As I listened to this young man speak at the Battered Mothers Custody Conference, which took place last Friday and Saturday at the George Washington University Law School in Washington, D.C., I was on the verge of tears — as were the 100 or so women (and a few men) in the audience. This young man began describing incidents at age 6 that sounded like he was being sexually abused by his father. His mother reported the abuse. A multitude of professionals in the court system — from judges to therapists — did not believe Damon, and failed to protect him.
The case was a 10-year nightmare, and I invite you to visit a website that tells the whole story. The first thing you’ll see is a TV news video about Damon’s wedding. Also, take a look at the supporting documents — the story is an outrage, and the fact that the family court made it worse is even more of an outrage.
The story was covered by Fox11 in Los Angeles. Watch videos from MyFoxLA.com.
Now Damon is free. He living with his mom and looking forward to going back to high school. (The marriage is only on paper.) What struck me about Damon was how incredibly poised he was — the kid is a natural public speaker.

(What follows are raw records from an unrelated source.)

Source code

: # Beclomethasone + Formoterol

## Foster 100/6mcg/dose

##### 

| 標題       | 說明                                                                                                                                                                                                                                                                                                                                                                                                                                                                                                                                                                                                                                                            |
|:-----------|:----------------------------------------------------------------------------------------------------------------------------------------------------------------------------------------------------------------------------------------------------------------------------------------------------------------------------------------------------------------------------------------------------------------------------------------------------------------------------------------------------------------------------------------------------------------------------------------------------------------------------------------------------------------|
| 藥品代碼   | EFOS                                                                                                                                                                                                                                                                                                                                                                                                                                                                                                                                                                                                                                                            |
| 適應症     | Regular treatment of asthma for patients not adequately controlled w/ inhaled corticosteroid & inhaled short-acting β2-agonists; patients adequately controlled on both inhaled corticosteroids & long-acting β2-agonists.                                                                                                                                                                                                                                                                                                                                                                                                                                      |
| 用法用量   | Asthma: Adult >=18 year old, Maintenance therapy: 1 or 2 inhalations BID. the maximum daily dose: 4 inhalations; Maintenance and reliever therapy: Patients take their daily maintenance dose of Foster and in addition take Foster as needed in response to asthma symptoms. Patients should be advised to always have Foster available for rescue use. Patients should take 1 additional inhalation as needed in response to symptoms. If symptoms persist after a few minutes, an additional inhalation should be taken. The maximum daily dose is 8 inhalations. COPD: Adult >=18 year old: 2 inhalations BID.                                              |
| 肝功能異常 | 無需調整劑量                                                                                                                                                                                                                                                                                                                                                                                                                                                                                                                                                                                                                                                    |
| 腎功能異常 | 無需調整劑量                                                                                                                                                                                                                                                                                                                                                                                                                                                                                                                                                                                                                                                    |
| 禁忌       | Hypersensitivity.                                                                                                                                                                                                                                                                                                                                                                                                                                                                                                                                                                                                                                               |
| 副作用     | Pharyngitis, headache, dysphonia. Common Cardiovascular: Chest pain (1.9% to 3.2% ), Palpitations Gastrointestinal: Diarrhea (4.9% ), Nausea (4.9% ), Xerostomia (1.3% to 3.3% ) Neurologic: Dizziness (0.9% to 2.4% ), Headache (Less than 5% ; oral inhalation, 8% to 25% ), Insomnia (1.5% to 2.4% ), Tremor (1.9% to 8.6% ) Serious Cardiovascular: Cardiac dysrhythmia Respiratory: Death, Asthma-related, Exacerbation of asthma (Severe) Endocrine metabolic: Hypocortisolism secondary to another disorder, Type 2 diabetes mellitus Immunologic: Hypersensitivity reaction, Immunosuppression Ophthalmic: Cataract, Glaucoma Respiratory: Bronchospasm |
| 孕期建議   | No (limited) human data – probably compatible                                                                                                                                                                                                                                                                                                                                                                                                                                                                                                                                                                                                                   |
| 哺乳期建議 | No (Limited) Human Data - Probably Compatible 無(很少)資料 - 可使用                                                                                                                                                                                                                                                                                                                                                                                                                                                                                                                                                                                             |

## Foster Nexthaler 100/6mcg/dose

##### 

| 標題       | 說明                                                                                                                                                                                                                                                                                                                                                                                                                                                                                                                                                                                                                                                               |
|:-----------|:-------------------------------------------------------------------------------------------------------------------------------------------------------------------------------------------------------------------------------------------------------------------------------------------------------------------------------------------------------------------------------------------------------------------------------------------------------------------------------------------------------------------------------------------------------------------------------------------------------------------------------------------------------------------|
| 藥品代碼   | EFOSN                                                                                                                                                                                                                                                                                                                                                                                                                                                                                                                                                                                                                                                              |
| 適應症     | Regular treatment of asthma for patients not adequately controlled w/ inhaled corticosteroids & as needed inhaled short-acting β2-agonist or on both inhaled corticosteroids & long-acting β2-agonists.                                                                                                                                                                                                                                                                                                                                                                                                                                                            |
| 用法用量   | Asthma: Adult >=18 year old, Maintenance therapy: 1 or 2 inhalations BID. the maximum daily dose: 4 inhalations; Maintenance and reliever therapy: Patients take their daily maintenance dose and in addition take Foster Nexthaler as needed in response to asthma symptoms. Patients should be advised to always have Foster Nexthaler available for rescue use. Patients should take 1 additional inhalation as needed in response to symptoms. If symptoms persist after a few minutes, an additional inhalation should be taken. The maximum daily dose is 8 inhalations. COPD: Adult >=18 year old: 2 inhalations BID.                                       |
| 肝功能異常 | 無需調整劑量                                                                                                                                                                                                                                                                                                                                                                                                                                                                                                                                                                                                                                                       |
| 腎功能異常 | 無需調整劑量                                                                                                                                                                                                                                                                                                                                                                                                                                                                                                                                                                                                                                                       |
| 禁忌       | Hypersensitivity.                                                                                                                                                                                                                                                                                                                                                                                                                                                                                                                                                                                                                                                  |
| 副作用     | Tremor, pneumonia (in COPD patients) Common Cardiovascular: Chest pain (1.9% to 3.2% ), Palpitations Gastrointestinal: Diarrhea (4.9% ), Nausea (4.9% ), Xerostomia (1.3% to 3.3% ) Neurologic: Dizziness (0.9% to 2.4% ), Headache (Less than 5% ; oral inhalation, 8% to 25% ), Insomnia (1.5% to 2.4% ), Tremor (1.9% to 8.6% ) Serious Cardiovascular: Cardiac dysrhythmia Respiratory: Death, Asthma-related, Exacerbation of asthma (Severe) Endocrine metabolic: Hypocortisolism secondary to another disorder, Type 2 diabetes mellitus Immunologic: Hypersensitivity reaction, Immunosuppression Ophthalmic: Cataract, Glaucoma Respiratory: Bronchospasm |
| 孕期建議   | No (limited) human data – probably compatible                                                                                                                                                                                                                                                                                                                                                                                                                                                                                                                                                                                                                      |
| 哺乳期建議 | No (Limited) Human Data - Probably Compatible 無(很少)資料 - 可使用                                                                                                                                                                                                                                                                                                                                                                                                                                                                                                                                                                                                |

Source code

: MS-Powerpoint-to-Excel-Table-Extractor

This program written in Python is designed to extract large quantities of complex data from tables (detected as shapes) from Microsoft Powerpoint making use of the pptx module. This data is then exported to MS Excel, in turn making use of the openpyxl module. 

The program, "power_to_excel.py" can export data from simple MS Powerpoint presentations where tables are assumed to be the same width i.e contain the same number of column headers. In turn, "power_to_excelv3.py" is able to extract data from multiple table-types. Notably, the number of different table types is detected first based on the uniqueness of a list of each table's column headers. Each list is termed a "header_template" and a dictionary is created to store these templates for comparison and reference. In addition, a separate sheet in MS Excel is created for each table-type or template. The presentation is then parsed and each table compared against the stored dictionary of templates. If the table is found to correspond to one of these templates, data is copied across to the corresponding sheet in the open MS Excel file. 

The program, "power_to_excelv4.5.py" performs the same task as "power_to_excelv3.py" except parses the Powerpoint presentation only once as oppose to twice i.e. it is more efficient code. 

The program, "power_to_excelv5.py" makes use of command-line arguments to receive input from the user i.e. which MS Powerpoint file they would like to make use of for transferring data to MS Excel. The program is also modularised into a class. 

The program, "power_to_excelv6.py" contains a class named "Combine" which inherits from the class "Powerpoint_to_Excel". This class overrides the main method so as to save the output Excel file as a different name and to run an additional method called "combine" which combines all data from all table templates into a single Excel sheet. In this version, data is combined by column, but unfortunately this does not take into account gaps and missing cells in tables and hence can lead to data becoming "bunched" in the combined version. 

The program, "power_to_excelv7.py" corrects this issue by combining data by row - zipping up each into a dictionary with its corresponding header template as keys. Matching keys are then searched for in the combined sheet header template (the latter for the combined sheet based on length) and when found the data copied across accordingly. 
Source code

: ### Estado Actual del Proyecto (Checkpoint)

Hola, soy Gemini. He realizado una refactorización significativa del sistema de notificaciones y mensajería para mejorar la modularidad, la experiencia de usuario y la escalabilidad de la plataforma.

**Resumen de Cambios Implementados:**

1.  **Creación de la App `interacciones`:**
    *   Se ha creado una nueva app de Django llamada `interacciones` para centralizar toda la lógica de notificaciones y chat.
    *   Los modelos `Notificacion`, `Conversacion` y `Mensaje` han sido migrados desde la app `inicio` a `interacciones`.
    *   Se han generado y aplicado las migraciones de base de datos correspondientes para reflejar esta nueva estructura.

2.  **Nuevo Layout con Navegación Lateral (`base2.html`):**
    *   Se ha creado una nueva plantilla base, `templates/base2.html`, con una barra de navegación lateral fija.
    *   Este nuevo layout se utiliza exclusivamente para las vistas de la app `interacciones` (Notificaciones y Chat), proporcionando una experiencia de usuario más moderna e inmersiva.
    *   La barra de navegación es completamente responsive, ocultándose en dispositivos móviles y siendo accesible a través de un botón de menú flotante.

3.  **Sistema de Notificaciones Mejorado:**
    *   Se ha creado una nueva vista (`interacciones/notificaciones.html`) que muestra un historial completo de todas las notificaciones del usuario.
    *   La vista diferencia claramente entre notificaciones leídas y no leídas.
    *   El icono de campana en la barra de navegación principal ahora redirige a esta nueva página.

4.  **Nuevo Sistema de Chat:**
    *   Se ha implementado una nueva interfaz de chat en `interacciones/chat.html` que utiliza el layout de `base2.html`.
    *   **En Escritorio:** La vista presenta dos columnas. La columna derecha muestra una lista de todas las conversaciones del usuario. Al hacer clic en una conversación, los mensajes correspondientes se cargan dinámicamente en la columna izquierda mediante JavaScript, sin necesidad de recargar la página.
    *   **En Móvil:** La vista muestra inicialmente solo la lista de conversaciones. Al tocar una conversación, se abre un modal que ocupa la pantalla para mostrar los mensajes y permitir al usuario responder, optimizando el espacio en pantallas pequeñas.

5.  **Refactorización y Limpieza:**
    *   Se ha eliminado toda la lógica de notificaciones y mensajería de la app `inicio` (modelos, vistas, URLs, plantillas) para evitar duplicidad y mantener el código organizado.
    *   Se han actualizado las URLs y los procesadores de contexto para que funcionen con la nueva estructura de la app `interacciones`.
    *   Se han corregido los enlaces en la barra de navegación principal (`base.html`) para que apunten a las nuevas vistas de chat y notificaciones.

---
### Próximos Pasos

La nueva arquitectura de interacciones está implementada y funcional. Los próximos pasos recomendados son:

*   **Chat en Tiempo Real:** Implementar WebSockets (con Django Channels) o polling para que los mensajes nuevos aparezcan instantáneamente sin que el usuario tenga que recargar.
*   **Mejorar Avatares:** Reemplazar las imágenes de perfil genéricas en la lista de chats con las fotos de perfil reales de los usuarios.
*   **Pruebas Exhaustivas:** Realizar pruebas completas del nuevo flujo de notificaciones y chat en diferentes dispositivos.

He talked eloquently about how his mother worked so hard to protect him, and how her love and efforts saved his life.
And he wasn’t the only one to express those sentiments.

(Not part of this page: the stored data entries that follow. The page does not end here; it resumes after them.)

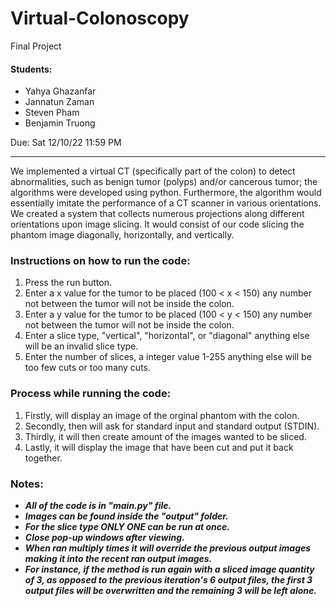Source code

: # Virtual-Colonoscopy
Final Project
#### Students:
 - Yahya Ghazanfar
 - Jannatun Zaman
 - Steven Pham
 - Benjamin Truong

Due: Sat 12/10/22 11:59 PM
__________________________________________________________________________________________________________________
We implemented a virtual CT (specifically part of the colon) to detect abnormalities, such as benign tumor (polyps) and/or cancerous tumor; the algorithms were developed using python. Furthermore, the algorithm would essentially imitate the performance of a CT scanner in various orientations. 
We created a system that collects numerous projections along different orientations upon image slicing. It would consist of our code slicing the phantom image diagonally, horizontally, and vertically.

### Instructions on how to run the code:
1) Press the run button.
2) Enter a x value for the tumor to be placed (100 < x < 150) any number not between the tumor will not be inside the colon.
3) Enter a y value for the tumor to be placed (100 < y < 150) any number not between the tumor will not be inside the colon.
4) Enter a slice type, "vertical", "horizontal", or "diagonal" anything else will be an invalid slice type.
5) Enter the number of slices, a integer value 1-255 anything else will be too few cuts or too many cuts.

### Process while running the code:
1) Firstly, will display an image of the orginal phantom with the colon.
2) Secondly, then will ask for standard input and standard output (STDIN).
3) Thirdly, it will then create amount of the images wanted to be sliced.
4) Lastly, it will display the image that have been cut and put it back together.

### Notes:
- ***All of the code is in "main.py" file.***
- ***Images can be found inside the "output" folder.***
- ***For the slice type ONLY ONE can be run at once.***
- ***Close pop-up windows after viewing.***
- ***When ran multiply times it will override the previous output images making it into the recent ran output images.***
- ***For instance, if the method is run again with a sliced image quantity of 3, as opposed to the previous iteration's 6 output files, the first 3 output files will be overwritten and the remaining 3 will be left alone.***
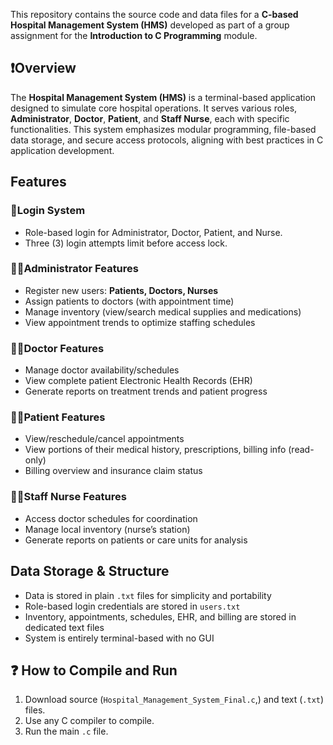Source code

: This repository contains the source code and data files for a **C-based Hospital Management System (HMS)** developed as part of a group assignment for the **Introduction to C Programming** module.

## ❗Overview

The **Hospital Management System (HMS)** is a terminal-based application designed to simulate core hospital operations. It serves various roles, **Administrator**, **Doctor**, **Patient**, and **Staff Nurse**, each with specific functionalities. This system emphasizes modular programming, file-based data storage, and secure access protocols, aligning with best practices in C application development.

## Features

### 🔐Login System
- Role-based login for Administrator, Doctor, Patient, and Nurse.
- Three (3) login attempts limit before access lock.

### 👨‍⚕️Administrator Features
- Register new users: **Patients, Doctors, Nurses**
- Assign patients to doctors (with appointment time)
- Manage inventory (view/search medical supplies and medications)
- View appointment trends to optimize staffing schedules

### 👩‍⚕️Doctor Features
- Manage doctor availability/schedules
- View complete patient Electronic Health Records (EHR)
- Generate reports on treatment trends and patient progress

### 🧑‍🦰Patient Features
- View/reschedule/cancel appointments
- View portions of their medical history, prescriptions, billing info (read-only)
- Billing overview and insurance claim status

### 👩‍⚕️Staff Nurse Features
- Access doctor schedules for coordination
- Manage local inventory (nurse’s station)
- Generate reports on patients or care units for analysis

## Data Storage & Structure
- Data is stored in plain `.txt` files for simplicity and portability
- Role-based login credentials are stored in `users.txt`
- Inventory, appointments, schedules, EHR, and billing are stored in dedicated text files
- System is entirely terminal-based with no GUI


## ❓ How to Compile and Run
1. Download source (`Hospital_Management_System_Final.c`,) and text (`.txt`) files.
2. Use any C compiler to compile.
3. Run the main `.c` file.


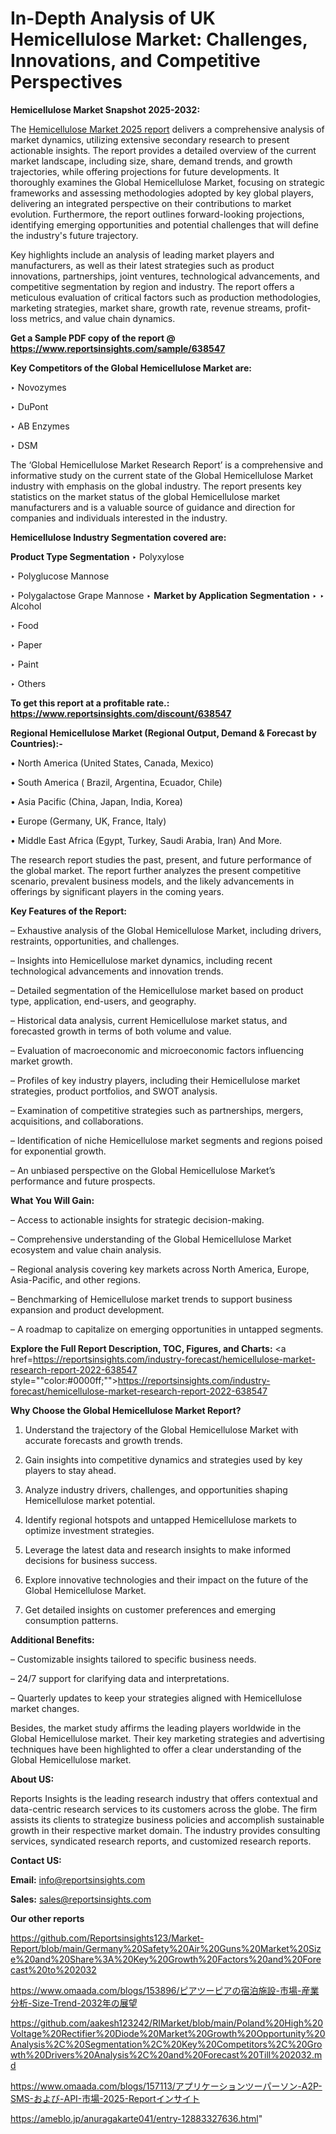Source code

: # In-Depth Analysis of UK Hemicellulose Market: Challenges, Innovations, and Competitive Perspectives

<strong>Hemicellulose Market Snapshot 2025-2032:</strong>

The <a href=https://www.reportsinsights.com/sample/638547>Hemicellulose Market 2025 report</a> delivers a comprehensive analysis of market dynamics, utilizing extensive secondary research to present actionable insights. The report provides a detailed overview of the current market landscape, including size, share, demand trends, and growth trajectories, while offering projections for future developments. It thoroughly examines the Global Hemicellulose Market, focusing on strategic frameworks and assessing methodologies adopted by key global players, delivering an integrated perspective on their contributions to market evolution. Furthermore, the report outlines forward-looking projections, identifying emerging opportunities and potential challenges that will define the industry's future trajectory.

Key highlights include an analysis of leading market players and manufacturers, as well as their latest strategies such as product innovations, partnerships, joint ventures, technological advancements, and competitive segmentation by region and industry. The report offers a meticulous evaluation of critical factors such as production methodologies, marketing strategies, market share, growth rate, revenue streams, profit-loss metrics, and value chain dynamics.

<strong>Get a Sample PDF copy of the report @ <a href=https://www.reportsinsights.com/sample/638547 style=color:#0000ff;>https://www.reportsinsights.com/sample/638547</a></strong>

<strong>Key Competitors of the Global Hemicellulose Market are:</strong>

‣ Novozymes

‣ DuPont

‣ AB Enzymes

‣ DSM

The ‘Global Hemicellulose Market Research Report’ is a comprehensive and informative study on the current state of the Global Hemicellulose Market industry with emphasis on the global industry. The report presents key statistics on the market status of the global Hemicellulose market manufacturers and is a valuable source of guidance and direction for companies and individuals interested in the industry.

<strong>Hemicellulose Industry Segmentation covered are:</strong>

<strong>Product Type Segmentation</strong>
‣
Polyxylose

‣ Polyglucose Mannose

‣ Polygalactose Grape Mannose
‣ 
<strong>Market by Application Segmentation</strong>
‣
‣  Alcohol

‣ Food

‣ Paper

‣ Paint

‣ Others

<strong>To get this report at a profitable rate.: <a href=https://www.reportsinsights.com/discount/638547 style=color:#0000ff;>https://www.reportsinsights.com/discount/638547</a></strong>

<strong>Regional Hemicellulose Market (Regional Output, Demand &amp; Forecast by Countries):-</strong>

• North America (United States, Canada, Mexico)

• South America ( Brazil, Argentina, Ecuador, Chile)

• Asia Pacific (China, Japan, India, Korea)

• Europe (Germany, UK, France, Italy)

• Middle East Africa (Egypt, Turkey, Saudi Arabia, Iran) And More.

The research report studies the past, present, and future performance of the global market. The report further analyzes the present competitive scenario, prevalent business models, and the likely advancements in offerings by significant players in the coming years.

<strong>Key Features of the Report:</strong>

– Exhaustive analysis of the Global Hemicellulose Market, including drivers, restraints, opportunities, and challenges.

– Insights into Hemicellulose market dynamics, including recent technological advancements and innovation trends.

– Detailed segmentation of the Hemicellulose market based on product type, application, end-users, and geography.

– Historical data analysis, current Hemicellulose market status, and forecasted growth in terms of both volume and value.

– Evaluation of macroeconomic and microeconomic factors influencing market growth.

– Profiles of key industry players, including their Hemicellulose market strategies, product portfolios, and SWOT analysis.

– Examination of competitive strategies such as partnerships, mergers, acquisitions, and collaborations.

– Identification of niche Hemicellulose market segments and regions poised for exponential growth.

– An unbiased perspective on the Global Hemicellulose Market’s performance and future prospects.

<strong>What You Will Gain:</strong>

– Access to actionable insights for strategic decision-making.

– Comprehensive understanding of the Global Hemicellulose Market ecosystem and value chain analysis.

– Regional analysis covering key markets across North America, Europe, Asia-Pacific, and other regions.

– Benchmarking of Hemicellulose market trends to support business expansion and product development.

– A roadmap to capitalize on emerging opportunities in untapped segments.

<strong>Explore the Full Report Description, TOC, Figures, and Charts:</strong>
<a href=https://reportsinsights.com/industry-forecast/hemicellulose-market-research-report-2022-638547 style=""color:#0000ff;"">https://reportsinsights.com/industry-forecast/hemicellulose-market-research-report-2022-638547</a>

<strong>Why Choose the Global Hemicellulose Market Report?</strong>

1. Understand the trajectory of the Global Hemicellulose Market with accurate forecasts and growth trends.

2. Gain insights into competitive dynamics and strategies used by key players to stay ahead.

3. Analyze industry drivers, challenges, and opportunities shaping Hemicellulose market potential.

4. Identify regional hotspots and untapped Hemicellulose markets to optimize investment strategies.

5. Leverage the latest data and research insights to make informed decisions for business success.

6. Explore innovative technologies and their impact on the future of the Global Hemicellulose Market.

7. Get detailed insights on customer preferences and emerging consumption patterns.

<strong>Additional Benefits:</strong>

– Customizable insights tailored to specific business needs.

– 24/7 support for clarifying data and interpretations.

– Quarterly updates to keep your strategies aligned with Hemicellulose market changes.

Besides, the market study affirms the leading players worldwide in the Global Hemicellulose market. Their key marketing strategies and advertising techniques have been highlighted to offer a clear understanding of the Global Hemicellulose market.

<strong><strong>About US</strong>:</strong>

Reports Insights is the leading research industry that offers contextual and data-centric research services to its customers across the globe. The firm assists its clients to strategize business policies and accomplish sustainable growth in their respective market domain. The industry provides consulting services, syndicated research reports, and customized research reports.

<strong>Contact US:</strong>

<p class=><b>Email:</b> <a href=mailto:info@reportsinsights.com>info@reportsinsights.com</a></p>
<p class=><b>Sales:</b> <a href=mailto:sales@reportsinsights.com>sales@reportsinsights.com</a></p>

<strong>Our other reports</strong>

<a href=https://github.com/Reportsinsights123/Market-Report/blob/main/Germany%20Safety%20Air%20Guns%20Market%20Size%20and%20Share%3A%20Key%20Growth%20Factors%20and%20Forecast%20to%202032>https://github.com/Reportsinsights123/Market-Report/blob/main/Germany%20Safety%20Air%20Guns%20Market%20Size%20and%20Share%3A%20Key%20Growth%20Factors%20and%20Forecast%20to%202032</a>

<a href=https://www.omaada.com/blogs/153896/ピアツーピアの宿泊施設-市場-産業分析-Size-Trend-2032年の展望>https://www.omaada.com/blogs/153896/ピアツーピアの宿泊施設-市場-産業分析-Size-Trend-2032年の展望</a>

<a href=https://github.com/aakesh123242/RIMarket/blob/main/Poland%20High%20Voltage%20Rectifier%20Diode%20Market%20Growth%20Opportunity%20Analysis%2C%20Segmentation%2C%20Key%20Competitors%2C%20Growth%20Drivers%20Analysis%2C%20and%20Forecast%20Till%202032.md>https://github.com/aakesh123242/RIMarket/blob/main/Poland%20High%20Voltage%20Rectifier%20Diode%20Market%20Growth%20Opportunity%20Analysis%2C%20Segmentation%2C%20Key%20Competitors%2C%20Growth%20Drivers%20Analysis%2C%20and%20Forecast%20Till%202032.md</a>

<a href=https://www.omaada.com/blogs/157113/アプリケーションツーパーソン-A2P-SMS-および-API-市場-2025-Reportインサイト>https://www.omaada.com/blogs/157113/アプリケーションツーパーソン-A2P-SMS-および-API-市場-2025-Reportインサイト</a>

<a href=https://ameblo.jp/anuragakarte041/entry-12883327636.html>https://ameblo.jp/anuragakarte041/entry-12883327636.html</a>"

More mothers and grown children
At one of the conference events, two mothers who struggled mightily to protect their children demonstrated that children who were once abused can recover to grow up whole and healthy. Dr. Keyaunoosh Kassauei appeared with her son, Zach, who will soon graduate from high school. He cheerfully and enthusiastically talked about his life. Zach played varsity tennis and founded an organization to promote wellness. He plans to pursue a career in medicine.
April Meyer also lost custody of her daughter, Mandy, to her abusive ex-husband. She fled with her daughter and went into hiding to keep her child safe. Then April was caught and went to jail. Mandy was returned to her father, but ran away. Here’s her story:
Mandy is now in her 20s. She graduated high school and college, and works for a Child Protective Services organization. Because of her own experience dealing with CPS and testifying in court, she knows exactly what her young clients are going through.
Mandy appeared at the conference via Skype, because she and her husband just had their first child. (April, the new grandmother, was ecstatic.) With tears of gratitude, Mandy praised her mother’s efforts to protect her. Even when April wasn’t totally successful, Mandy knew that her mother loved her and was trying as hard as she could.
Power of love
All of these mothers and their now-grown children talked about their unbreakable love for each other. Even with the abuse they suffered, and despite the callous treatment by American family courts, they endured. Their love kept them going, until one way or another, the abuser no longer had influence over them.
Mothers at the conference who were still in the throes of battle took heart. They saw that maybe if they could hang in, eventually the difficult battle would end.